> Problem statement
The expected output is exactly the lines below, starting at the line with "古典del Pezzo族の自己同型層 $\mathcal" and ending at the line with "前二命題の例外条件を除く縮小は，選んだ $s_0$ を保つ。", both included; no other line belongs in it.

[[ Given information, beginning ]]

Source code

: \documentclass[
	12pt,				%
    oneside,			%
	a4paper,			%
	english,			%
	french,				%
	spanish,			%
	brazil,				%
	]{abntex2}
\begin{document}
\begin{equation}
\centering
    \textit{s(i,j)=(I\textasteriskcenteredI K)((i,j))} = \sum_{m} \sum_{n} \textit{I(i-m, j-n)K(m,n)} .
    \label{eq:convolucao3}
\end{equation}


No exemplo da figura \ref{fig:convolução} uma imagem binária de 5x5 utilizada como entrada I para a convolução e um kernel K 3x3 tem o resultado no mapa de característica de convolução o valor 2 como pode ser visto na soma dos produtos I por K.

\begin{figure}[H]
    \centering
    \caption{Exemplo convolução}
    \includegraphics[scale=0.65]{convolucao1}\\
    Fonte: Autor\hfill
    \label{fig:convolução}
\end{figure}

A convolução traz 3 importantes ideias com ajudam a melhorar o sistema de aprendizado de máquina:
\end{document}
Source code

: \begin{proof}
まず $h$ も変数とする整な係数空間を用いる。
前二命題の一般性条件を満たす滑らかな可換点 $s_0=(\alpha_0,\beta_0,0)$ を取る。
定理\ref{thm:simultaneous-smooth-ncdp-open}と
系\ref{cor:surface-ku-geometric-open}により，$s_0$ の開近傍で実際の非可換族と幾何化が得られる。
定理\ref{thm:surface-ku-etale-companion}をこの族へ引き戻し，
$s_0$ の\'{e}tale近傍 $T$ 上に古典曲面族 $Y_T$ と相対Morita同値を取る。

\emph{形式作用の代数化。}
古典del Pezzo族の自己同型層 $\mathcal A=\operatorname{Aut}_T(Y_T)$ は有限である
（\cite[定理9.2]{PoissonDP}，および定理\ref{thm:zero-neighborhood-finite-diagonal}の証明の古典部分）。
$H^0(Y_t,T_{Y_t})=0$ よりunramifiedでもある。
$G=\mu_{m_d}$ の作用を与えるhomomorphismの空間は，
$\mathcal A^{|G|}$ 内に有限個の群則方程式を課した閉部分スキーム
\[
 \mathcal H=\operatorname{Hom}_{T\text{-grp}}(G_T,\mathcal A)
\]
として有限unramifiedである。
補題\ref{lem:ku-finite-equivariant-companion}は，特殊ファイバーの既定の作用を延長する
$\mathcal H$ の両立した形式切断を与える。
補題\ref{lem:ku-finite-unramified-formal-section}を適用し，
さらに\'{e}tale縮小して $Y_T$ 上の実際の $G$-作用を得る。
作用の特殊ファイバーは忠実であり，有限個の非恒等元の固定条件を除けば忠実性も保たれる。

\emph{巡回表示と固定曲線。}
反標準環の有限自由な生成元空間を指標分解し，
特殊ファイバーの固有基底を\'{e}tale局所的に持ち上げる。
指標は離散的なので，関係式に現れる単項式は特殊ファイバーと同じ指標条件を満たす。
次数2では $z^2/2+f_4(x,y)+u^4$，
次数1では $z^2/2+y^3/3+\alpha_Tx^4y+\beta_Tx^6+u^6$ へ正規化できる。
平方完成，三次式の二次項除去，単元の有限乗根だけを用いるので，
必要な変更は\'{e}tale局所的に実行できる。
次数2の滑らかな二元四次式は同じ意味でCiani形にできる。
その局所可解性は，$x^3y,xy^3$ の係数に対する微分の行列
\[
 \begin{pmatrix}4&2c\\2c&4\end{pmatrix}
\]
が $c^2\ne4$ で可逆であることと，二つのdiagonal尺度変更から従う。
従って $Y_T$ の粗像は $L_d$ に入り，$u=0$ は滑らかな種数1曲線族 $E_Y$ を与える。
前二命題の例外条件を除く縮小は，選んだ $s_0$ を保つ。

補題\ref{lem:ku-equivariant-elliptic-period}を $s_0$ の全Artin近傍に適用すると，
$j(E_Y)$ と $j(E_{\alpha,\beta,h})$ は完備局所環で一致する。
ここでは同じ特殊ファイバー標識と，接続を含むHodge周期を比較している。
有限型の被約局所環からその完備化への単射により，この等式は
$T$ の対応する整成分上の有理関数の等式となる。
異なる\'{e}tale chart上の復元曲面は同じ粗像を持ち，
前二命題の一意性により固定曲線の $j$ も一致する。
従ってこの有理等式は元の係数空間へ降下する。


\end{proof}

[[ Given information, end ]]

> Reply
古典del Pezzo族の自己同型層 $\mathcal A=\operatorname{Aut}_T(Y_T)$ は有限である
（\cite[定理9.2]{PoissonDP}，および定理\ref{thm:zero-neighborhood-finite-diagonal}の証明の古典部分）。
$H^0(Y_t,T_{Y_t})=0$ よりunramifiedでもある。
$G=\mu_{m_d}$ の作用を与えるhomomorphismの空間は，
$\mathcal A^{|G|}$ 内に有限個の群則方程式を課した閉部分スキーム
\[
 \mathcal H=\operatorname{Hom}_{T\text{-grp}}(G_T,\mathcal A)
\]
として有限unramifiedである。
補題\ref{lem:ku-finite-equivariant-companion}は，特殊ファイバーの既定の作用を延長する
$\mathcal H$ の両立した形式切断を与える。
補題\ref{lem:ku-finite-unramified-formal-section}を適用し，
さらに\'{e}tale縮小して $Y_T$ 上の実際の $G$-作用を得る。
作用の特殊ファイバーは忠実であり，有限個の非恒等元の固定条件を除けば忠実性も保たれる。

\emph{巡回表示と固定曲線。}
反標準環の有限自由な生成元空間を指標分解し，
特殊ファイバーの固有基底を\'{e}tale局所的に持ち上げる。
指標は離散的なので，関係式に現れる単項式は特殊ファイバーと同じ指標条件を満たす。
次数2では $z^2/2+f_4(x,y)+u^4$，
次数1では $z^2/2+y^3/3+\alpha_Tx^4y+\beta_Tx^6+u^6$ へ正規化できる。
平方完成，三次式の二次項除去，単元の有限乗根だけを用いるので，
必要な変更は\'{e}tale局所的に実行できる。
次数2の滑らかな二元四次式は同じ意味でCiani形にできる。
その局所可解性は，$x^3y,xy^3$ の係数に対する微分の行列
\[
 \begin{pmatrix}4&2c\\2c&4\end{pmatrix}
\]
が $c^2\ne4$ で可逆であることと，二つのdiagonal尺度変更から従う。
従って $Y_T$ の粗像は $L_d$ に入り，$u=0$ は滑らかな種数1曲線族 $E_Y$ を与える。
前二命題の例外条件を除く縮小は，選んだ $s_0$ を保つ。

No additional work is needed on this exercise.